7 Replies Latest reply: Nov 24, 2014 7:32 PM by Srikanth P RSS

    Partial Reload while avoiding duplicates

      I have a QV dashboard with 10 tables with millions of rows which are linked by a common column "ID"

      I want to run partial reload each day to add in new data from csv files.

      However, lets say on Day 1 I load this csv

      ID name age hometown

      1  John   10  NY

      2  Jane        NY

      3   Jim   23  NY

       

      so as you can see jane's age is missing on day one

       

      on Day 2 (or some day down the road) I now have this CSV to load

      ID name age hometown

      2  Jane   15    NY

      3   Jim    23   NY

      4  Jack   55   NY

       

      so basically I want to update the Jane's entry, but atm if i run a partial reload the standard way i end up with duplicate entries.

      is there any way to just update entries in a table based during partial reload?

        • Re: Partial Reload while avoiding duplicates
          neetha P

          Hi Ritvik,

           

          Use incremental load:

           

          Incremental load is of three types:

           

          • Insert Only
          • Insert & Update
          • Insert, Update, & Delete

           

           

          INSERT & UPDATE

          The INSERT & UPDATE scenario also takes new data from the source but it also pulls in updated records. Additional precautions need to be taken in order to avoid duplicate records. During the load from the QVD, exclude records where there is a match on the primary key. This will ensure that the updated records will not be duplicated.

           

          • Load all NEW and UPDATED data from the data source
          • Concatenate this data with a load of only the missing records from the QVD file
          • Store the entire table out to the QVD file

           

           

          Example:


          DataTable:
          SQL SELECT
          PrimaryKey,
          A,
          B,
          C
          FROM Table1
          WHERE ModifyDate >= $(vDate);

           

          CONCATENATE

           

          LOAD
          PrimaryKey,
          A,
          B,
          C
          FROM ABC.qvd
          WHERE NOT exists (PrimaryKey);

          STORE DataTable into ABC.qvd;

           

           

          Regards

          Neetha

            • Re: Partial Reload while avoiding duplicates

              thanks for the reply!

               

              Is it possible to do incremental load without using QVDs but CSVs?

              Have been finding that during reload QVDs although faster, have been using more memory  , and this is my constraint at the moment

                • Re: Re: Partial Reload while avoiding duplicates
                  Nagaian Krishnamoorthy

                  Yes. Loading your sample data using inline load using the script below produces the update correctly:

                   

                  LOAD * Inline [
                  Id, Name, Age, Hometown
                  2,Jane,15,NY
                  3,Jim,23,NY
                  4,Jack,55,NY
                  ]
                  ;
                  Concatenate LOAD * Inline [
                  Id, Name, Age, Hometown
                  1,John,10,NY
                  2,Jane,,NY
                  3,Jim,23,NY
                  ]

                  where not Exists (Id);

                  CaptureQlik.PNG.png

                   

                    • Re: Partial Reload while avoiding duplicates

                      yes the case you explained works

                      but my case is the other way round. as in some columns have empty fields during an initial load, but then a few days later, i get those fields for the data.
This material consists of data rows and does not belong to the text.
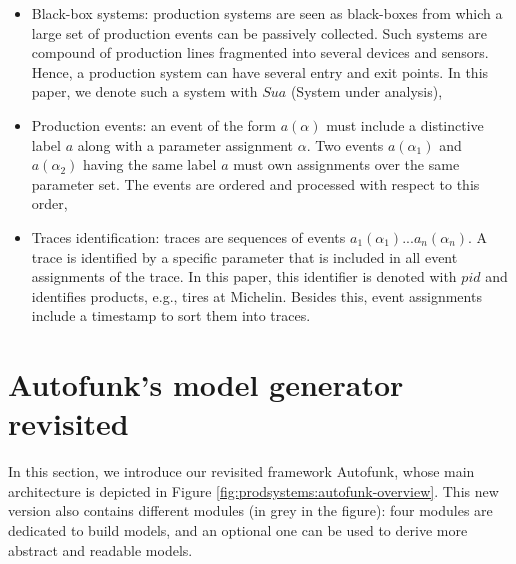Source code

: \begin{itemize}
    \item Black-box systems: production systems are seen as
    black-boxes from which a large set of production events can
    be passively collected. Such systems are compound of
    production lines fragmented into several devices and sensors.
    Hence, a production system can have several entry and exit
    points. In this paper, we denote such a system with $Sua$
    (System under analysis),

    \item Production events: an event of the form $a(\alpha)$
    must include a distinctive label $a$ along with a parameter
    assignment $\alpha$. Two events $a(\alpha_1)$ and
    $a(\alpha_2)$ having the same label $a$ must own assignments
    over the same parameter set. The events are ordered and
    processed with respect to this order,

    \item Traces identification: traces are sequences of events
    $a_1(\alpha_1)$...$a_n(\alpha_n)$. A trace is identified by a
    specific parameter that is included in all event assignments
    of the trace. In this paper, this identifier is denoted with
    $pid$ and identifies products, e.g., tires at Michelin.
    Besides this, event assignments include a timestamp to sort
    them into traces.
\end{itemize}


\section{Autofunk's model generator revisited}
\label{sec:modelinf:prodsystems}

In this section, we introduce our revisited framework Autofunk,
whose main architecture is depicted in Figure
\ref{fig:prodsystems:autofunk-overview}. This new version also
contains different modules (in grey in the figure): four modules
are dedicated to build models, and an optional one can be used to
derive more abstract and readable models.


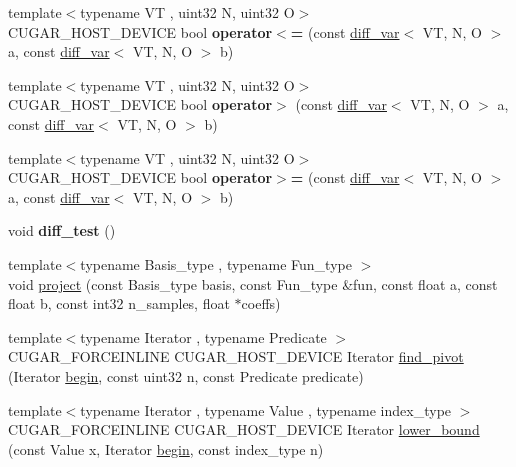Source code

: \begin{DoxyCompactItemize}
\item 
{\footnotesize template$<$typename VT , uint32 N, uint32 O$>$ }\\C\+U\+G\+A\+R\+\_\+\+H\+O\+S\+T\+\_\+\+D\+E\+V\+I\+CE bool {\bfseries operator$<$=} (const \hyperlink{structcugar_1_1diff__var}{diff\+\_\+var}$<$ VT, N, O $>$ a, const \hyperlink{structcugar_1_1diff__var}{diff\+\_\+var}$<$ VT, N, O $>$ b)
\item 
{\footnotesize template$<$typename VT , uint32 N, uint32 O$>$ }\\C\+U\+G\+A\+R\+\_\+\+H\+O\+S\+T\+\_\+\+D\+E\+V\+I\+CE bool {\bfseries operator$>$} (const \hyperlink{structcugar_1_1diff__var}{diff\+\_\+var}$<$ VT, N, O $>$ a, const \hyperlink{structcugar_1_1diff__var}{diff\+\_\+var}$<$ VT, N, O $>$ b)
\item 
{\footnotesize template$<$typename VT , uint32 N, uint32 O$>$ }\\C\+U\+G\+A\+R\+\_\+\+H\+O\+S\+T\+\_\+\+D\+E\+V\+I\+CE bool {\bfseries operator$>$=} (const \hyperlink{structcugar_1_1diff__var}{diff\+\_\+var}$<$ VT, N, O $>$ a, const \hyperlink{structcugar_1_1diff__var}{diff\+\_\+var}$<$ VT, N, O $>$ b)
\item 
\mbox{\label{namespacecugar_a0130f18cbd82a7096ca003e5c529d3f4}} 
void {\bfseries diff\+\_\+test} ()
\item 
{\footnotesize template$<$typename Basis\+\_\+type , typename Fun\+\_\+type $>$ }\\void \hyperlink{namespacecugar_ab80292a294ad672104b9e7d57ae99444}{project} (const Basis\+\_\+type basis, const Fun\+\_\+type \&fun, const float a, const float b, const int32 n\+\_\+samples, float $\ast$coeffs)
\item 
{\footnotesize template$<$typename Iterator , typename Predicate $>$ }\\C\+U\+G\+A\+R\+\_\+\+F\+O\+R\+C\+E\+I\+N\+L\+I\+NE C\+U\+G\+A\+R\+\_\+\+H\+O\+S\+T\+\_\+\+D\+E\+V\+I\+CE Iterator \hyperlink{group___algorithms_module_gaf5c0f35d93fa8af4939155b21c7e2a4f}{find\+\_\+pivot} (Iterator \hyperlink{namespacecugar_a2121df08f967e232ea5fe0ee378dee67}{begin}, const uint32 n, const Predicate predicate)
\item 
{\footnotesize template$<$typename Iterator , typename Value , typename index\+\_\+type $>$ }\\C\+U\+G\+A\+R\+\_\+\+F\+O\+R\+C\+E\+I\+N\+L\+I\+NE C\+U\+G\+A\+R\+\_\+\+H\+O\+S\+T\+\_\+\+D\+E\+V\+I\+CE Iterator \hyperlink{group___algorithms_module_gab5ce2c7f834a31bc40d9101865dec5d1}{lower\+\_\+bound} (const Value x, Iterator \hyperlink{namespacecugar_a2121df08f967e232ea5fe0ee378dee67}{begin}, const index\+\_\+type n)

\end{DoxyCompactItemize}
                      this is loaded first:

                      Id, Name, Age, Hometown
                      1,John,10,NY
                      2,Jane,,NY
                      3,Jim,23,NY


                      then this:

                      Id, Name, Age, Hometown
                      2,Jane,15,NY
                      3,Jim,23,NY
                      4,Jack,55,NY


                      any way to make this work without using QVDs, but instead CSVs?

                    • Re: Partial Reload while avoiding duplicates
                      neetha P

                      hi Ritvik,

                       

                      Its possible to do on csv, first load do full extract and next time onward extract and concatenate to resident load(previously loaded data).

                       

                      Data1:

                      LOAD Customer,

                           [Sales Order ID],

                           ShipDate,

                           Product,

                           Sales,

                           Quantity

                      FROM

                      [C:\Program Files\QlikView\Examples\Data\Sales Orders.xls]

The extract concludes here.